* [What you need to do] Below are lines of data. Give the number of them that contain the string "function", and nothing else.
Extracted material below:
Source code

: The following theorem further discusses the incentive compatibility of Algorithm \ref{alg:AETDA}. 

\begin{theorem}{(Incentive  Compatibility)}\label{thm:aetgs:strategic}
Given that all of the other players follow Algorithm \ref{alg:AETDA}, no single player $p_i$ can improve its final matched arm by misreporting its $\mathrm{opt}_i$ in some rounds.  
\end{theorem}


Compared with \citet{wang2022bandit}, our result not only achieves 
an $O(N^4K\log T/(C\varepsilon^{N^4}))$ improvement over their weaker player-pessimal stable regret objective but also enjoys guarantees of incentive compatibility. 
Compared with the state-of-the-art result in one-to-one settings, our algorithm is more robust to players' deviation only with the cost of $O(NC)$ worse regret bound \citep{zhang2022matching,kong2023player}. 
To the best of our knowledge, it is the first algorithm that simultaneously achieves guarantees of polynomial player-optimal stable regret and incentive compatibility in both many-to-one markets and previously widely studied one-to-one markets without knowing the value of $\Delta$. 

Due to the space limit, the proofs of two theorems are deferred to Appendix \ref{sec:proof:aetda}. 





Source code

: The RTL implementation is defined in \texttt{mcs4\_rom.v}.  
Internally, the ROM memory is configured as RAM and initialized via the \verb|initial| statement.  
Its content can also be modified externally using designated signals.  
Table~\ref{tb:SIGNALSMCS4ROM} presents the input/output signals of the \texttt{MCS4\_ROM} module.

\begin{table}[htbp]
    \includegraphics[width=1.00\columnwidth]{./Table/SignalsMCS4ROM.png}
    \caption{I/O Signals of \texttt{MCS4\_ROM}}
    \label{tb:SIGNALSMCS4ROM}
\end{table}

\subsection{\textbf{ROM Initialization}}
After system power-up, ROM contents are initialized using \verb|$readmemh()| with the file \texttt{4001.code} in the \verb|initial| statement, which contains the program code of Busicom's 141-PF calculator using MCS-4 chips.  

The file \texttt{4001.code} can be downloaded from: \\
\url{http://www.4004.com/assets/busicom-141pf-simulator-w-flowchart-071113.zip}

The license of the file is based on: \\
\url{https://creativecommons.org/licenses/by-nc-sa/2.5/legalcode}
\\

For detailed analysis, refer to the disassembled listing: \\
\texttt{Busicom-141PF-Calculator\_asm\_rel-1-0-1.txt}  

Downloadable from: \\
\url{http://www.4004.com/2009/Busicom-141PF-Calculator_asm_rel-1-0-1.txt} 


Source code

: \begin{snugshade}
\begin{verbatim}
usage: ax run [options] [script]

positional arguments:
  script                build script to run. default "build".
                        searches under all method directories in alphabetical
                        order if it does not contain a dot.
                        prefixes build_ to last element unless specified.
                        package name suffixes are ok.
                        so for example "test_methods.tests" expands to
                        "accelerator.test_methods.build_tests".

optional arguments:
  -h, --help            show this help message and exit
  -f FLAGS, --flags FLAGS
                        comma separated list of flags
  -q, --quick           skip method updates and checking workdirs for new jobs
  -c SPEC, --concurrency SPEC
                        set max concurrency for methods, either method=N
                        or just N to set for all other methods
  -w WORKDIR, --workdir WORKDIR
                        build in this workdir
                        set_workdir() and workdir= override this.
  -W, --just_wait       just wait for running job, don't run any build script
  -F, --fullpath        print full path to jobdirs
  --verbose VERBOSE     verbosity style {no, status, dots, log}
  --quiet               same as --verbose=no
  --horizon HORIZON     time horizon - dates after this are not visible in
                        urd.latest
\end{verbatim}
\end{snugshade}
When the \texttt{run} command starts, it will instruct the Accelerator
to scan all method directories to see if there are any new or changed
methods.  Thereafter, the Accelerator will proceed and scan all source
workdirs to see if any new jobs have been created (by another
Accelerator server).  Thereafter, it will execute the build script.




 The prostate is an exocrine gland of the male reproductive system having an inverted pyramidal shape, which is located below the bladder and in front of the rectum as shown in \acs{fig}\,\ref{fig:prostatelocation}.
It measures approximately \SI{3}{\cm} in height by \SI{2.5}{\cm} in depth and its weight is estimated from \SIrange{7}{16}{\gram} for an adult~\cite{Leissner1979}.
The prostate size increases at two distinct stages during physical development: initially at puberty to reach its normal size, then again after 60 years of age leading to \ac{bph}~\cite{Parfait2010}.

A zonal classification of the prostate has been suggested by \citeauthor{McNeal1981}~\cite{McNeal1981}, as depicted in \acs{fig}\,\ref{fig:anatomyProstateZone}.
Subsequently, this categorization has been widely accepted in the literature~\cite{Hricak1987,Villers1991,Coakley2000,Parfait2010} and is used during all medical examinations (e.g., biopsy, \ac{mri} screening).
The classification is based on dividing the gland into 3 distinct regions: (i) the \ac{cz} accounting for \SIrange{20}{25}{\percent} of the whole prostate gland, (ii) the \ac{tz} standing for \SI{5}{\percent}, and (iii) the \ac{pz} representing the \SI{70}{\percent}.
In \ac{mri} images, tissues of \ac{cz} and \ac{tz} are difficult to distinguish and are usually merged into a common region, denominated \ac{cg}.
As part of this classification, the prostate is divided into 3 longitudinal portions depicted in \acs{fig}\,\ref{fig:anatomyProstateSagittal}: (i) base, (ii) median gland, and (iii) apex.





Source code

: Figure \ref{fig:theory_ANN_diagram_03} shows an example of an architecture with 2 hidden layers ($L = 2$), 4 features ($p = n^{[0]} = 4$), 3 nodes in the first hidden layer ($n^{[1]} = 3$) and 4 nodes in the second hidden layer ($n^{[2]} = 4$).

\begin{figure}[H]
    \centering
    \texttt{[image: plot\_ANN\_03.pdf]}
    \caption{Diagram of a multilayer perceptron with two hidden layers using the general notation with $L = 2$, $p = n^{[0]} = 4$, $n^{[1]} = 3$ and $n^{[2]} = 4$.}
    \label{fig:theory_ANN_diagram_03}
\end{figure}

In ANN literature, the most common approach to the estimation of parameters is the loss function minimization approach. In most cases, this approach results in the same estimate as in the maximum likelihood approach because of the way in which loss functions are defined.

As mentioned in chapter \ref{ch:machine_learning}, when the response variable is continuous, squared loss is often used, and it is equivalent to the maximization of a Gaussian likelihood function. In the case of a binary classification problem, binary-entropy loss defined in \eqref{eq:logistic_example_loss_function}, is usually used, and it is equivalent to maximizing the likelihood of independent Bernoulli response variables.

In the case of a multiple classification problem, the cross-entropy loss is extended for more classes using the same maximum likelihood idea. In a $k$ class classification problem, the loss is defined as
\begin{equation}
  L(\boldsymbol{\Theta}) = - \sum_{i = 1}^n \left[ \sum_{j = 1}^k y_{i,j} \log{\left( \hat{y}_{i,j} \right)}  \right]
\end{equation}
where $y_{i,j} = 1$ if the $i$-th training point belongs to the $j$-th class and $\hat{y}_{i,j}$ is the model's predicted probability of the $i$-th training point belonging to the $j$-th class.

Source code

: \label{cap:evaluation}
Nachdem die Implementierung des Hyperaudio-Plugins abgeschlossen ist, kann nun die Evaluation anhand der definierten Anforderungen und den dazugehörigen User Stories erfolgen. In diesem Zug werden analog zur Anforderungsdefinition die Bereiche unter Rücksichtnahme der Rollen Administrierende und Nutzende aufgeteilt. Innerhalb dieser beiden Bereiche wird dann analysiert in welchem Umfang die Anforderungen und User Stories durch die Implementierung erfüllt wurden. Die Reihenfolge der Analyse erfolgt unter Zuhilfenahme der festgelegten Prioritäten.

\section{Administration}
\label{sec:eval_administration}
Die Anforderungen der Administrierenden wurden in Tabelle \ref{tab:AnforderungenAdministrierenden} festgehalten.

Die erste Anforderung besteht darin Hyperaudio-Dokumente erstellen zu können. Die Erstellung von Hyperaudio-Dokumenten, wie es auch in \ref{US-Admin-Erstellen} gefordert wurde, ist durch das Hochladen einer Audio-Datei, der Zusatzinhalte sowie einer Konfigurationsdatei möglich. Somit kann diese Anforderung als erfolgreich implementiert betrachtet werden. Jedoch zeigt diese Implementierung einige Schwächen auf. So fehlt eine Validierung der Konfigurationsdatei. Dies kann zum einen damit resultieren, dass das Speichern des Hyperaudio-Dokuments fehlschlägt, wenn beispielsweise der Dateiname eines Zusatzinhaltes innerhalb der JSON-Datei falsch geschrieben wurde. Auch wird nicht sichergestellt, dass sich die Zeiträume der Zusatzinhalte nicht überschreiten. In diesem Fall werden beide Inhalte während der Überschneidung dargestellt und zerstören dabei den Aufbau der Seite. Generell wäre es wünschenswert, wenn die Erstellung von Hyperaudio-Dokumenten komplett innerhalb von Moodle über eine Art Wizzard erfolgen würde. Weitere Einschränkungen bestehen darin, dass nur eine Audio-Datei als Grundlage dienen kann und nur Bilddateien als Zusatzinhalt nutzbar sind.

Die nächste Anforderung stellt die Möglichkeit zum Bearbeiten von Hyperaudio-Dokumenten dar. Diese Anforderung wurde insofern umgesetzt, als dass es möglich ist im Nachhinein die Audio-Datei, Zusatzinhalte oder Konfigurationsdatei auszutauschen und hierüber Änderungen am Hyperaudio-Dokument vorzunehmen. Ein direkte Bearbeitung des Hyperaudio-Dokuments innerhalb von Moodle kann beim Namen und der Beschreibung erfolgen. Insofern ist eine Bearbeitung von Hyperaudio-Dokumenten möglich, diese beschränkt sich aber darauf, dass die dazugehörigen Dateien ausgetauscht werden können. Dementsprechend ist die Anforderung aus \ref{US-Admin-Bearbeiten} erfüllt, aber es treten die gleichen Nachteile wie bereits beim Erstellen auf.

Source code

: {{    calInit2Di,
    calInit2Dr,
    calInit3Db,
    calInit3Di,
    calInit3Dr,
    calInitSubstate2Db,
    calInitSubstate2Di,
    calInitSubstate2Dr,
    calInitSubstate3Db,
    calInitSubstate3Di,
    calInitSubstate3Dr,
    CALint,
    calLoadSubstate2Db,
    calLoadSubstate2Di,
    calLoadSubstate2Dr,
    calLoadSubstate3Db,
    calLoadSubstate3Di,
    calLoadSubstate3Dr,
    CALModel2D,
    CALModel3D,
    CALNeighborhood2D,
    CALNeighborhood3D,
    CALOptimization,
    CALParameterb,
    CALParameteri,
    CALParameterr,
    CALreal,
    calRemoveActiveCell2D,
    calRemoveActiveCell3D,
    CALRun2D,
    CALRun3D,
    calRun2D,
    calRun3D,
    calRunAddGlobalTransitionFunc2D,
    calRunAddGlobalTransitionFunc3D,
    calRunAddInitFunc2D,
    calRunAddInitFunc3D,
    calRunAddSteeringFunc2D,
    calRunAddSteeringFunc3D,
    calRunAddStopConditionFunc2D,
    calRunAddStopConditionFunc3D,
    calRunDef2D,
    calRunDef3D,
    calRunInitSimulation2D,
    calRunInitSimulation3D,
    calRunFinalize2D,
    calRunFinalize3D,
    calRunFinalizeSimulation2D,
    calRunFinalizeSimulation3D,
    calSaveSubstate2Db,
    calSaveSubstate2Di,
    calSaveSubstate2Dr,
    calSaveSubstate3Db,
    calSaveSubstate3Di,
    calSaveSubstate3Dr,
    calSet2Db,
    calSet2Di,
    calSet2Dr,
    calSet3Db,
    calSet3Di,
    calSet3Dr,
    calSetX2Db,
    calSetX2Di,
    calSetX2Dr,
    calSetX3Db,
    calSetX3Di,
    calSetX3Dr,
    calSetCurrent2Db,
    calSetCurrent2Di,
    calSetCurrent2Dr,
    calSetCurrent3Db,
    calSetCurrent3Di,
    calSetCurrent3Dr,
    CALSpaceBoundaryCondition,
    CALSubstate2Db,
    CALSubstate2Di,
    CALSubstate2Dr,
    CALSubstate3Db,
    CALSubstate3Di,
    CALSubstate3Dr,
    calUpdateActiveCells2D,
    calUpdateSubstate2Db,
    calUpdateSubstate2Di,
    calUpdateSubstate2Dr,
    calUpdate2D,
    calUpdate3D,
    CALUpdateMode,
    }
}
End of Extracted material.
* [Task solution] 2